The histogram on the chart displays statistical distribution of the deviations of predictions from the actual results. A well-trained model leads to acceptable level of prediction deviation and actual results without critical outliers.
If the accuracy metrics is not sufficient or the model generates too many outliers, Click “Edit" to adjust the model setting. Click "Save as new version" to save model, if the model accuracy and the visual results are acceptable.
Options "Save as new version" and "Edit" are available at the Training Board until the model is in the “Draft” mode.
-
Feature importance
Navigate to “Feature Importance” to review the impact of the selected process features on the quality result.

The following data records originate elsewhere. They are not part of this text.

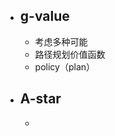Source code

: 
- ## g-value
	- 考虑多种可能
	- 路径规划价值函数
	- policy（plan）
- ## A-star
	- 
<!--stackedit_data:
eyJoaXN0b3J5IjpbMTE2MzMxOTMwOSwxNDc1OTcyMTMyLC0yMD
g4NzQ2NjEyXX0=
-->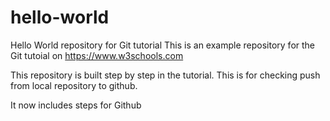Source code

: # hello-world
Hello World repository for Git tutorial
This is an example repository for the Git tutoial on https://www.w3schools.com

This repository is built step by step in the tutorial.
This is for checking push from local repository to github.

It now includes steps for Github

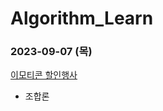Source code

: # Algorithm_Learn
### 2023-09-07 (목)
[이모티콘 할인행사](https://school.programmers.co.kr/learn/courses/30/lessons/150368)
- 조합론
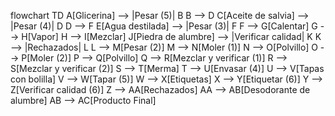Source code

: flowchart TD
    A[Glicerina] --> |Pesar (5)| B
    B --> D
    C[Aceite de salvia] --> |Pesar (4)| D
    D --> F
    E[Agua destilada] --> |Pesar (3)| F
    F --> G[Calentar]
    G --> H[Vapor]
    H --> I[Mezclar]
    J[Piedra de alumbre] --> |Verificar calidad| K
    K --> |Rechazados| L
    L --> M[Pesar (2)]
    M --> N[Moler (1)]
    N --> O[Polvillo]
    O --> P[Moler (2)]
    P --> Q[Polvillo]
    Q --> R[Mezclar y verificar (1)]
    R --> S[Mezclar y verificar (2)]
    S --> T[Merma]
    T --> U[Envasar (4)]
    U --> V[Tapas con bolilla]
    V --> W[Tapar (5)]
    W --> X[Etiquetas]
    X --> Y[Etiquetar (6)]
    Y --> Z[Verificar calidad (6)]
    Z --> AA[Rechazados]
    AA --> AB[Desodorante de alumbre]
    AB --> AC[Producto Final]
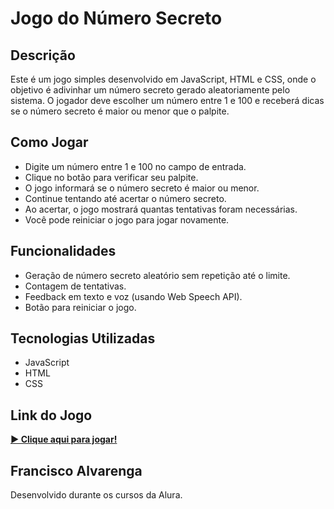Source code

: <h1>Jogo do Número Secreto</h1>

<h2>Descrição</h2>
<p>
Este é um jogo simples desenvolvido em JavaScript, HTML e CSS, onde o objetivo é adivinhar um número secreto gerado aleatoriamente pelo sistema. O jogador deve escolher um número entre 1 e 100 e receberá dicas se o número secreto é maior ou menor que o palpite.</p>

<h2>Como Jogar</h2>
<ul>
  <li>Digite um número entre 1 e 100 no campo de entrada.</li>
  <li>Clique no botão para verificar seu palpite.</li>
  <li>O jogo informará se o número secreto é maior ou menor.</li>
  <li>Continue tentando até acertar o número secreto.</li>
  <li>Ao acertar, o jogo mostrará quantas tentativas foram necessárias.</li>
  <li>Você pode reiniciar o jogo para jogar novamente.</li>
</ul>

<h2>Funcionalidades</h2>
<ul>
  <li>Geração de número secreto aleatório sem repetição até o limite.</li>
  <li>Contagem de tentativas.</li>
  <li>Feedback em texto e voz (usando Web Speech API).</li>
  <li>Botão para reiniciar o jogo.</li>
</ul>

<h2>Tecnologias Utilizadas</h2>
<ul>
  <li>JavaScript</li>
  <li>HTML</li>
  <li>CSS</li>
</ul>

<h2> Link do Jogo </h2>
<p>
<a href="https://numero-secreto-khaki-phi.vercel.app" target="_blank"><strong>▶️ Clique aqui para jogar!</strong></a>
</p>

<h2>Francisco Alvarenga</h2>
<p>
Desenvolvido durante os cursos da Alura.
</p>
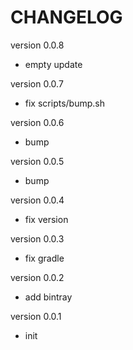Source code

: # CHANGELOG

version 0.0.8
- empty update

version 0.0.7
- fix scripts/bump.sh

version 0.0.6
- bump

version 0.0.5
- bump

version 0.0.4
- fix version

version 0.0.3
- fix gradle

version 0.0.2
- add bintray

version 0.0.1
- init
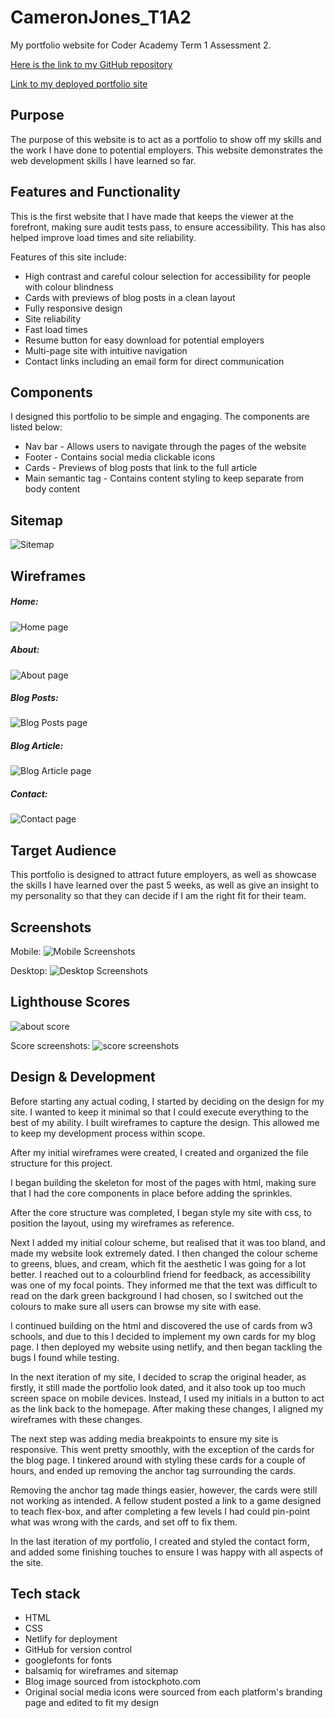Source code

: # CameronJones_T1A2
My portfolio website for Coder Academy Term 1 Assessment 2.

[Here is the link to my GitHub repository](https://github.com/iamcrjones/CameronJones_T1A2)

[Link to my deployed portfolio site](https://crjones.netlify.app/)

## Purpose
The purpose of this website is to act as a portfolio to show off my skills and the work I have done to potential employers. This website demonstrates the web development skills I have learned so far.

## Features and Functionality

This is the first website that I have made that keeps the viewer at the forefront, making sure audit tests pass, to ensure accessibility. This has also helped improve load times and site reliability.

Features of this site include:

* High contrast and careful colour selection for accessibility for people with colour blindness
* Cards with previews of blog posts in a clean layout
* Fully responsive design
* Site reliability
* Fast load times
* Resume button for easy download for potential employers
* Multi-page site with intuitive navigation
* Contact links including an email form for direct communication

## Components

I designed this portfolio to be simple and engaging. The components are listed below:

* Nav bar - Allows users to navigate through the pages of the website
* Footer - Contains social media clickable icons
* Cards -  Previews of blog posts that link to the full article
* Main semantic tag - Contains content styling to keep separate from body content

## Sitemap

![Sitemap](./docs/Images/Sitemap.png)

## Wireframes

##### Home:

![Home page](./docs/Wireframes/wireframe-home.png)

##### About:

![About page](./docs/Wireframes/wireframe-about.png)

##### Blog Posts:

![Blog Posts page](./docs/Wireframes/wireframe-blogList.png)

##### Blog Article:

![Blog Article page](/docs/Wireframes/wireframe-blogArticle.png)

##### Contact:

![Contact page](./docs/Wireframes/wireframe-contact.png)

## Target Audience

This portfolio is designed to attract future employers, as well as showcase the skills I have learned over the past 5 weeks, as well as give an insight to my personality so that they can decide if I am the right fit for their team. 
## Screenshots

Mobile: ![Mobile Screenshots](https://github.com/iamcrjones/CameronJones_T1A2/tree/main/docs/Images/website-screenshots/Mobile)

Desktop: ![Desktop Screenshots](https://github.com/iamcrjones/CameronJones_T1A2/tree/main/docs/Images/website-screenshots/Desktop)

## Lighthouse Scores

![about score](./docs/Images/Scores/About.png)

Score screenshots: ![score screenshots](https://github.com/iamcrjones/CameronJones_T1A2/tree/main/docs/Images/Scores)

## Design & Development

Before starting any actual coding, I started by deciding on the design for my site. I wanted to keep it minimal so that I could execute everything to the best of my ability. I built wireframes to capture the design. This allowed me to keep my development process within scope.

After my initial wireframes were created, I created and organized the file structure for this project.

I began building the skeleton for most of the pages with html, making sure that I had the core components in place before adding the sprinkles.

After the core structure was completed, I began style my site with css, to position the layout, using my wireframes as reference.

Next I added my initial colour scheme, but realised that it was too bland, and made my website look extremely dated. I then changed the colour scheme to greens, blues, and cream, which fit the aesthetic I was going for a lot better. I reached out to a colourblind friend for feedback, as accessibility was one of my focal points. They informed me that the text was difficult to read on the dark green background I had chosen, so I switched out the colours to make sure all users can browse my site with ease.

I continued building on the html and discovered the use of cards from w3 schools, and due to this I decided to implement my own cards for my blog page. I then deployed my website using netlify, and then began tackling the bugs I found while testing.

In the next iteration of my site, I decided to scrap the original header, as firstly, it still made the portfolio look dated, and it also took up too much screen space on mobile devices. Instead, I used my initials in a button to act as the link back to the homepage. After making these changes, I aligned my wireframes with these changes.

The next step was adding media breakpoints to ensure my site is responsive. This went pretty smoothly, with the exception of the cards for the blog page. I tinkered around with styling these cards for a couple of hours, and ended up removing the anchor tag surrounding the cards.

Removing the anchor tag made things easier, however, the cards were still not working as intended. A fellow student posted a link to a game designed to teach flex-box, and after completing a few levels I had could pin-point what was wrong with the cards, and set off to fix them.

In the last iteration of my portfolio, I created and styled the contact form, and added some finishing touches to ensure I was happy with all aspects of the site.



## Tech stack

* HTML
* CSS
* Netlify for deployment
* GitHub for version control
* googlefonts for fonts
* balsamiq for wireframes and sitemap
* Blog image sourced from istockphoto.com
* Original social media icons were sourced from each platform's branding page and edited to fit my design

Review the analysis of the feature importance to define the process parameters having the major impact on the predicted quality result.
In the above shown image,
Importance chart displays the feature importance obtained by permutation of the input features.
Feature importance (SHAP-values) chart displays SHAP values for each input feature. The SHAP value reflects the how a single feature affects the prediction result. The process parameters with the highest importance and highest SHAP value have the most impact on the quality result. For more information refer evaluation of feature importance.
Feature effects (SHAP-values) chart displays the distribution of the SHAP values for each data point in the training data set. The color of the data point represents the feature value and the position on the axis refers to the positive or negative impact on the predicted result.
-
Explainability
Navigate to “Explainability” to analyze the impact of the input features on the prediction results.
In this section, the Parallel coordinate plot and the 3D Process chart are displayed and these graphs are interactive and enables the user to analyze the dependencies between the input features and the prediction results. This interactive evaluation of Parallel coordinate plot and the 3D Process chart allows the user to find the machine settings to achieve the optimal quality results and are explained below.
Parallel coordinate plot displays the actual quality parameter values alongside model-generated predictions for the training dataset. It features two right-side axes for this purpose. On the left, the values of the top five input features with the highest importance are displayed. Line color represents quality parameter value (yellow for high, blue for low). The chart allows for immediate assessment of prediction accuracy, horizontal line segments indicate close alignment between predictions and true results, while disparities reveal inaccuracies. It also helps to identify input feature ranges associated with highest and lowest quality parameter values.
3D Process chart displays the training dataset points along three axes, representing the top three important input features. Data point color indicates quality result values. Interactive features like zoom and rotation aid navigation helps the users to focus on specific points of interest and identify locations of highest or lowest values.
The interactive features of the parallel coordinate plot allow users to select datasets with quality parameters in a defined range. By choosing a range on the right axis(representing the target value), users can explore machine settings and input parameters required to achieve the target quality in a specified tolerance. This helps to identify the optimal machine configurations for manufacturing products with quality results at high, low or midpoint tolerance levels. Similarly, selecting a range on the process feature axes enables users to visualize corresponding quality results achievable with the specific machine settings.
-
Input Data
Navigate to “Input Data” to review the graphs of the process features and the quality results.
Proceed with analysis of the process parameters and quality results used for the model training as timeseries charts. The charts visualize the process and quality data used to train the model. The charts are interactive, magnifiable and navigate to functionalities to analyze the data points.
-
Data Analysis
Navigate to “Data Analysis” to analyze the distributions and correlation between the process features and quality result.
Review the distribution Histograms of the process features, Training inputs (represented by aggregated and additional features) and correlation heatmap showing the Correlation factor for the pair of parameters.
In case of any substantial outliers or unexpected parameter distribution are detected in the distribution charts, it is suggested to edit the model draft or to create new version to remove outliers by corresponding setting in the model setup.
-
Configuration
Navigate to "Configuration” to view the configuration parameters of the ML model.
The whole set of the model parameters can be downloaded as a file with the export function.